Rispetto alla gara del 2018 contro il Real Madrid, infatti, dove la Juventus è stata capace di rimontare 3 gol, fuori casa, in uno stadio come il Santiago Bernabéu, contro quel Real Madrid e contro quel Cristiano Ronaldo, nella partita di ieri sera è mancata la giusta mentalità. Se nel dopo partita – caldissimo – del Bernabéu, Buffon parlò di “secchio dell’immondizia al posto del cuore” a sottolineare, anche se con modi non proprio illustri, la brutalità della sconfitta, figlia di una grande prestazione, di una grande mentalità e di una grande voglia da parte dei bianconeri, ora il veterano della Juventus non può far altro che essere deluso e commentare con l’amaro in bocca: “Siamo tutti amareggiati dopo questa partita. Sogniamo questa coppa, ogni anno sembra possa essere quello buono”.

E sono proprio le parole del portiere della Juventus nei rispettivi post partita a doverci far riflettere sulle due eliminazioni dei bianconeri, quella del 2017/18 ai quarti di finale e quella di quest’anno agli ottavi.
Dichiarazioni dal gusto contrastante, a rimarcare il cambiamento di mentalità che ha subito la Juventus, finora oggettivamente non positivo.

Da un lato nelle parole di Buffon c’era quel sentimento di rabbia, generato appunto dall’aver dato tutto nei 90 minuti di ritorno contro i blancos, dall’aver gettato fino all’ultima goccia di sudore per ribaltare un risultato, che prima della partita sembrava insormontabile.

Dall’altro invece, contro il Lione, sono emersi tutti i limiti della squadra di Maurizio Sarri, che non può e non deve passare per l’unico responsabile, che per quasi tutta la stagione si è retta sulle giocate dei suoi due fuoriclasse, Cristiano Ronaldo e Paulo Dybala, con un centrocampo che per buona parte dell’annata è parso incolore.

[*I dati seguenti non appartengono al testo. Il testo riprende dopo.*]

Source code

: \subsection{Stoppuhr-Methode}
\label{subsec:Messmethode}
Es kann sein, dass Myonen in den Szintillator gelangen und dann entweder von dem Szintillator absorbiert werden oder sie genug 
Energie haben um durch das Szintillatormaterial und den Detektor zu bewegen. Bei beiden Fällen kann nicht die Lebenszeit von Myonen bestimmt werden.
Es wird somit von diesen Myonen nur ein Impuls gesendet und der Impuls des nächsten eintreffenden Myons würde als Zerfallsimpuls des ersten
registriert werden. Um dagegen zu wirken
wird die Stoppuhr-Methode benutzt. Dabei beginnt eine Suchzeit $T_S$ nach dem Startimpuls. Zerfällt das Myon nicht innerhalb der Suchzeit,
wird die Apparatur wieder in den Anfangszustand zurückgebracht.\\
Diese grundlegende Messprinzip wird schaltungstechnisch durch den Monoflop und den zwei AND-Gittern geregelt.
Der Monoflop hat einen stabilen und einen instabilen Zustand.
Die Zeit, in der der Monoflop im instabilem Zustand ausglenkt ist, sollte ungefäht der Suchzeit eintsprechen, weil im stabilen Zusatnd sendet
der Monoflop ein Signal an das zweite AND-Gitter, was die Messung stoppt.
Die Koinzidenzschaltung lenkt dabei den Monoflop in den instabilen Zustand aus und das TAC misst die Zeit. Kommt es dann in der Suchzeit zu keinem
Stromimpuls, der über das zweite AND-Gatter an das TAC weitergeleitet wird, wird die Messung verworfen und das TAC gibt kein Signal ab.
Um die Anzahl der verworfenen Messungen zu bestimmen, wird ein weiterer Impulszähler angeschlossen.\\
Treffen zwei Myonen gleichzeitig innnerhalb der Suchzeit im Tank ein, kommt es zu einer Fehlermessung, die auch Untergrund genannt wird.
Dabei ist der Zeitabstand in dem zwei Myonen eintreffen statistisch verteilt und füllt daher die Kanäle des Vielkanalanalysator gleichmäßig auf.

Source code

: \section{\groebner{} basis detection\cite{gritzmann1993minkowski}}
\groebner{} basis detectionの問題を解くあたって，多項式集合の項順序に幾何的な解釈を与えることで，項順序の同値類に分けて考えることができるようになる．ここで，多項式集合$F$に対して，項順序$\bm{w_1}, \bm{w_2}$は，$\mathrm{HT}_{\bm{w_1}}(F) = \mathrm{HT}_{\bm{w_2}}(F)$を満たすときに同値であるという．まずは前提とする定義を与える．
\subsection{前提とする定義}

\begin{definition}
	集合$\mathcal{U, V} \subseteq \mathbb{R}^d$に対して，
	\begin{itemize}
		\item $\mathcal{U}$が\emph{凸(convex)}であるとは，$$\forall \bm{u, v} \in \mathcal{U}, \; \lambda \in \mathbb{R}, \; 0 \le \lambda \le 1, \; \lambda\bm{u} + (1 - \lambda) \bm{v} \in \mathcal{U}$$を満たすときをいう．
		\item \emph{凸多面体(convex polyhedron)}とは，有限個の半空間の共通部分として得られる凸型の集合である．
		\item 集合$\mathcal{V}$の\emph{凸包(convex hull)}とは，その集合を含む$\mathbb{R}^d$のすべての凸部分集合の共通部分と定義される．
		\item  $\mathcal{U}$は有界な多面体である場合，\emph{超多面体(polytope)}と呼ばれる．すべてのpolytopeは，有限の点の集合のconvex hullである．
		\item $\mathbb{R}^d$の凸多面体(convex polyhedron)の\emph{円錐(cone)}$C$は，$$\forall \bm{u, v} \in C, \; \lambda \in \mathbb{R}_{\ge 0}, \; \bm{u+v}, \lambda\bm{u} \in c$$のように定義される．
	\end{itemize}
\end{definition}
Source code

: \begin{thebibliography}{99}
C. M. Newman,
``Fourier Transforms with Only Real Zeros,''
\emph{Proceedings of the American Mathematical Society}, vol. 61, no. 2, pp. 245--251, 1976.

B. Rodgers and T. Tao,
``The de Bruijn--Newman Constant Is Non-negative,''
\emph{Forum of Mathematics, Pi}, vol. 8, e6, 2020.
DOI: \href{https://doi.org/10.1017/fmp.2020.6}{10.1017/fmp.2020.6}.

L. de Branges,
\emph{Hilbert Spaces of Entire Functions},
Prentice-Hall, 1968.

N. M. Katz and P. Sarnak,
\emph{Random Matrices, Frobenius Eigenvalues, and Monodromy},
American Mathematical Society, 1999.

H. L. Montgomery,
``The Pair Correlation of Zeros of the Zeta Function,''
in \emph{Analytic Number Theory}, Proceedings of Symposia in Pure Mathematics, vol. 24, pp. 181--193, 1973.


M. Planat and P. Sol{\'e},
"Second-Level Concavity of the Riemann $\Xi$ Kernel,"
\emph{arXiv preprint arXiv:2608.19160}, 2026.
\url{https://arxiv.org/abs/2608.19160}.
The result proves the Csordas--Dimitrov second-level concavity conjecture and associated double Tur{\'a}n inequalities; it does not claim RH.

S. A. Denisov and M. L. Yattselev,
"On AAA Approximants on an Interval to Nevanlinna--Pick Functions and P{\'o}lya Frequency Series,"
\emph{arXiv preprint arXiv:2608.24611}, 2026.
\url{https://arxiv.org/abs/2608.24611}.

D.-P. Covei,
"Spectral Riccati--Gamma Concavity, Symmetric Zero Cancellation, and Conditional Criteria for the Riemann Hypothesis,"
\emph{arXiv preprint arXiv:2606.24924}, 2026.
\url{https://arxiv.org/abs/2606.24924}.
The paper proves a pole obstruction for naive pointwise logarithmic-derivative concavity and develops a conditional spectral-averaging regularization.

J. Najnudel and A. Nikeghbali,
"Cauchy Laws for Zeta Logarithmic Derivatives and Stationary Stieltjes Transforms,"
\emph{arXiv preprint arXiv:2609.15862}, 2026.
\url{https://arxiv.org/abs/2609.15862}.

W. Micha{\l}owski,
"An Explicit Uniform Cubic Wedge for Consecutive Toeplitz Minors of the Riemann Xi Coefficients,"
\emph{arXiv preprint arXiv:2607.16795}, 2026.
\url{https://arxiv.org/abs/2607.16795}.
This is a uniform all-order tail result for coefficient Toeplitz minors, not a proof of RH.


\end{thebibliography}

Ha ragione quindi il presidente Agnelli quando nel post partita parla di “valutazioni da fare a 360 gradi”, perché la Juventus, se vuole veramente raggiungere il sogno – se si può parlare ancora di sogno Champions League – non può e non deve essere quella vista ieri sera o quella vista per buona parte della stagione. Perché voltare pagina non serve a niente se non si è capito ciò che si è letto nelle pagine precedenti.